Work task => Look through the data below and extract, unchanged, the lines from the one that contains "652(A); 2018, ch. 27, art. 373" to the one that contains "- **(3)** Avant", both included.
══ Available data
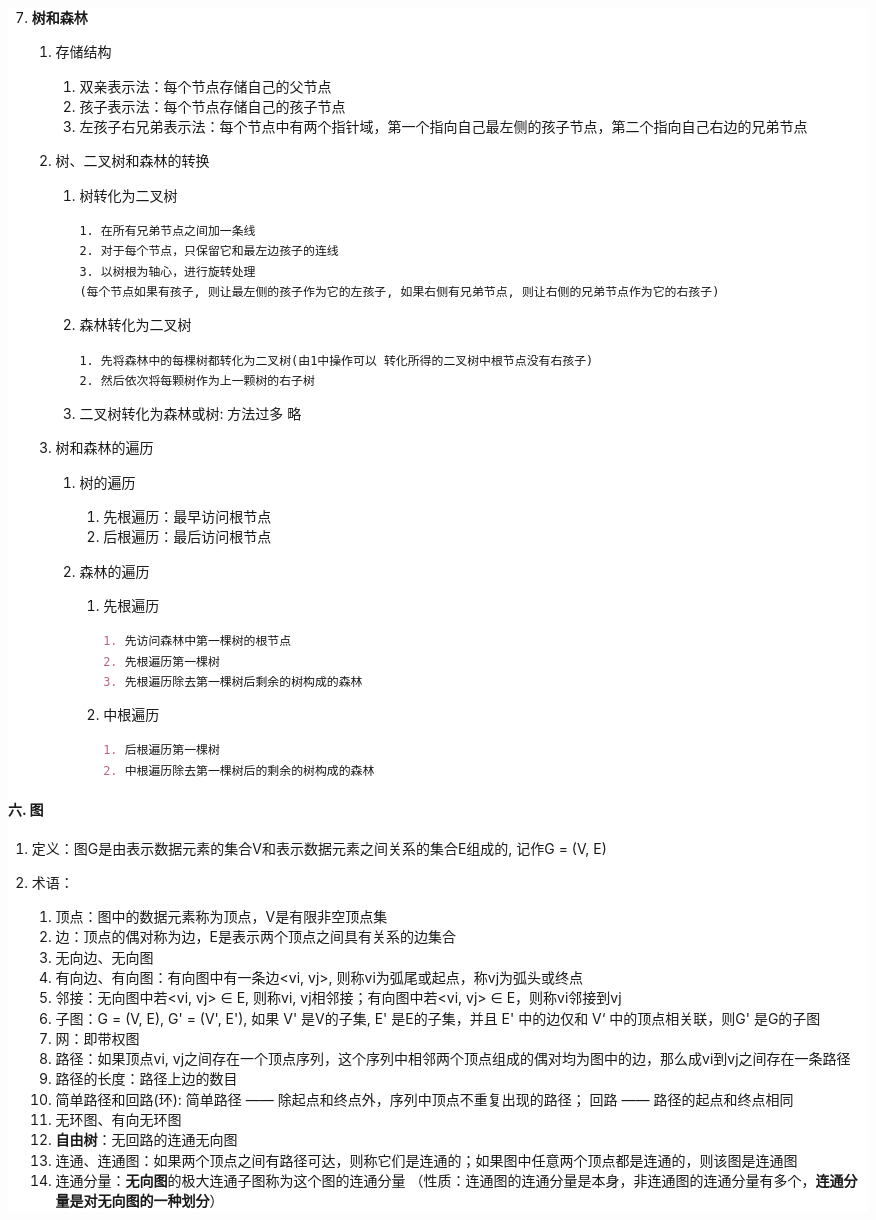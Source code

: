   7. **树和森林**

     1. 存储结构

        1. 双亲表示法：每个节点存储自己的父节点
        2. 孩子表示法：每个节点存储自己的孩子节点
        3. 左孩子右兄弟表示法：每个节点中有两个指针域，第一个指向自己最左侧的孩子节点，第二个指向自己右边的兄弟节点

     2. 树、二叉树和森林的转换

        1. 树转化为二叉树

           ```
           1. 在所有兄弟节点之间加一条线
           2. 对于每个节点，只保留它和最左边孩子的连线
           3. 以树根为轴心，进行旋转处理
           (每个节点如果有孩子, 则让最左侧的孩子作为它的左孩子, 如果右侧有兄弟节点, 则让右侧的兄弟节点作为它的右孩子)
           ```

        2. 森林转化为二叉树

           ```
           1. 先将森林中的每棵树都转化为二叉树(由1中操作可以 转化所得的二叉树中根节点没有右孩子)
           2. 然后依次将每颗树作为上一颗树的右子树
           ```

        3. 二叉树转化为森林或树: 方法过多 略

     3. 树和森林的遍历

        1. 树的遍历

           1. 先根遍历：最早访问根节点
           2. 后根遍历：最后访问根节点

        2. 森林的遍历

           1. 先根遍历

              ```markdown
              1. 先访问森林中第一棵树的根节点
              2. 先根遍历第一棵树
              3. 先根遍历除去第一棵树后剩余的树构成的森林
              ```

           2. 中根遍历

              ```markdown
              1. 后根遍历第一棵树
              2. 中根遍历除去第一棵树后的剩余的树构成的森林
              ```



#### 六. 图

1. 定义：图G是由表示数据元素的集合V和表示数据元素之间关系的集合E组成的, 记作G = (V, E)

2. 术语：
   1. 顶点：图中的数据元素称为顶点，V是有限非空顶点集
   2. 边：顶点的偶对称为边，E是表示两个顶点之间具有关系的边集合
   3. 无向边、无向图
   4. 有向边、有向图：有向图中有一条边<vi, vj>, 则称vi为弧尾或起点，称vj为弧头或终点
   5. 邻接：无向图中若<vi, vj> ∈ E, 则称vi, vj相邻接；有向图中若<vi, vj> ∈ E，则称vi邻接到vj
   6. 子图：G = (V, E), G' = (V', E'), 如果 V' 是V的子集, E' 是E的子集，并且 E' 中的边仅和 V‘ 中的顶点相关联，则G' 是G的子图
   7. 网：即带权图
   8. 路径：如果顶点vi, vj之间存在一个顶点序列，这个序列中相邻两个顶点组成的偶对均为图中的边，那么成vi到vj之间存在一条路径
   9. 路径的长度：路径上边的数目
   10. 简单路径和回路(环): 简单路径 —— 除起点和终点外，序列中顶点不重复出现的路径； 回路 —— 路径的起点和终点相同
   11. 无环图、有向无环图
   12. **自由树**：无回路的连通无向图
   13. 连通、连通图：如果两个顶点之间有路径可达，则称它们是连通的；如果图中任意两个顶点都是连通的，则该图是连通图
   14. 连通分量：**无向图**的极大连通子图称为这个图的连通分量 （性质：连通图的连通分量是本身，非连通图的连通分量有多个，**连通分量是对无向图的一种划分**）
════
══ Available data
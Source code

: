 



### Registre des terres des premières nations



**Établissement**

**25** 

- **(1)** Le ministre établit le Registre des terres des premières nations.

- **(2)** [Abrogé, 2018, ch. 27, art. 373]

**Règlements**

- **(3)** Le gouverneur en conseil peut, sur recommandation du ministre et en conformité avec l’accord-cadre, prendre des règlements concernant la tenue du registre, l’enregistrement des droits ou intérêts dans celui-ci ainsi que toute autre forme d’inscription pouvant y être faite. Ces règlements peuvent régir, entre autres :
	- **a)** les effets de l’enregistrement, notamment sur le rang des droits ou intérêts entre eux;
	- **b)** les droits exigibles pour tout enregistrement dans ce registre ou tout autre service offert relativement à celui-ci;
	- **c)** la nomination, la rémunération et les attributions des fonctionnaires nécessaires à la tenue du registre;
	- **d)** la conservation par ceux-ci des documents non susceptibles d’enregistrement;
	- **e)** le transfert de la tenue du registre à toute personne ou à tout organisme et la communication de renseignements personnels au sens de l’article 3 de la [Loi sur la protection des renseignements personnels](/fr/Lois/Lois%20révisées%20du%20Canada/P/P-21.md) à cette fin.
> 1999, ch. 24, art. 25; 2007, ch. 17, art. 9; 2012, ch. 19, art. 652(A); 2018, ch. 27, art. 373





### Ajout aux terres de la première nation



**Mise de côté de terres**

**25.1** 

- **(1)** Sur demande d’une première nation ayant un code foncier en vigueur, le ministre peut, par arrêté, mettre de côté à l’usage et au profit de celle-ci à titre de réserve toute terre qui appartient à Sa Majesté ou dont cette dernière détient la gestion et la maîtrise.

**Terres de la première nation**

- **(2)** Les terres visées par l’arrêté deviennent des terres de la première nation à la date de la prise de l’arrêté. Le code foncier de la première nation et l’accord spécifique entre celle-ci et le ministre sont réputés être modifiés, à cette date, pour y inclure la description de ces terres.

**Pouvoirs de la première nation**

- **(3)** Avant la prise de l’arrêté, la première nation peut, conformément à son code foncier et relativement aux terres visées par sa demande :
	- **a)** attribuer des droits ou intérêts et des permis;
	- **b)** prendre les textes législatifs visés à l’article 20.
════
══ Available data
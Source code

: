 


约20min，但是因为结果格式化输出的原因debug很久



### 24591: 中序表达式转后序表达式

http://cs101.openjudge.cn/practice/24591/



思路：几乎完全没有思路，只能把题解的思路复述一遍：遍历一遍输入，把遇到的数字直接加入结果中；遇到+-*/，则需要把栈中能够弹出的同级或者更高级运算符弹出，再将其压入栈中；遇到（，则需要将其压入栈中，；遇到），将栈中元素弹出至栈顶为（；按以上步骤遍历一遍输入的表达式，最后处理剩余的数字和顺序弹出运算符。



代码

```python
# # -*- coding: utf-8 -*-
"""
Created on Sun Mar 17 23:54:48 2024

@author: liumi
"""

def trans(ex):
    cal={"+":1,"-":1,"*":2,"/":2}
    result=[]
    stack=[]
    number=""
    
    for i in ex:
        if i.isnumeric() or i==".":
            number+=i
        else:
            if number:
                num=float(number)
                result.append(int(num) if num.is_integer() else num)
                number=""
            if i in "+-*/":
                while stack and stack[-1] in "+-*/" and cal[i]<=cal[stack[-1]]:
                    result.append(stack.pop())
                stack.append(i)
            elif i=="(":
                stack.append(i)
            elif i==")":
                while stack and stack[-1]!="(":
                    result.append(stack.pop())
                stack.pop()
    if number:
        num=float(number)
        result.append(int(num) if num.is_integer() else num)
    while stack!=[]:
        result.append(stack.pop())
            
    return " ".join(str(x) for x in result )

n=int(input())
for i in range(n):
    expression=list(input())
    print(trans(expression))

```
════
Response to the task =>
> 1999, ch. 24, art. 25; 2007, ch. 17, art. 9; 2012, ch. 19, art. 652(A); 2018, ch. 27, art. 373





### Ajout aux terres de la première nation



**Mise de côté de terres**

**25.1** 

- **(1)** Sur demande d’une première nation ayant un code foncier en vigueur, le ministre peut, par arrêté, mettre de côté à l’usage et au profit de celle-ci à titre de réserve toute terre qui appartient à Sa Majesté ou dont cette dernière détient la gestion et la maîtrise.

**Terres de la première nation**

- **(2)** Les terres visées par l’arrêté deviennent des terres de la première nation à la date de la prise de l’arrêté. Le code foncier de la première nation et l’accord spécifique entre celle-ci et le ministre sont réputés être modifiés, à cette date, pour y inclure la description de ces terres.

**Pouvoirs de la première nation**

- **(3)** Avant la prise de l’arrêté, la première nation peut, conformément à son code foncier et relativement aux terres visées par sa demande :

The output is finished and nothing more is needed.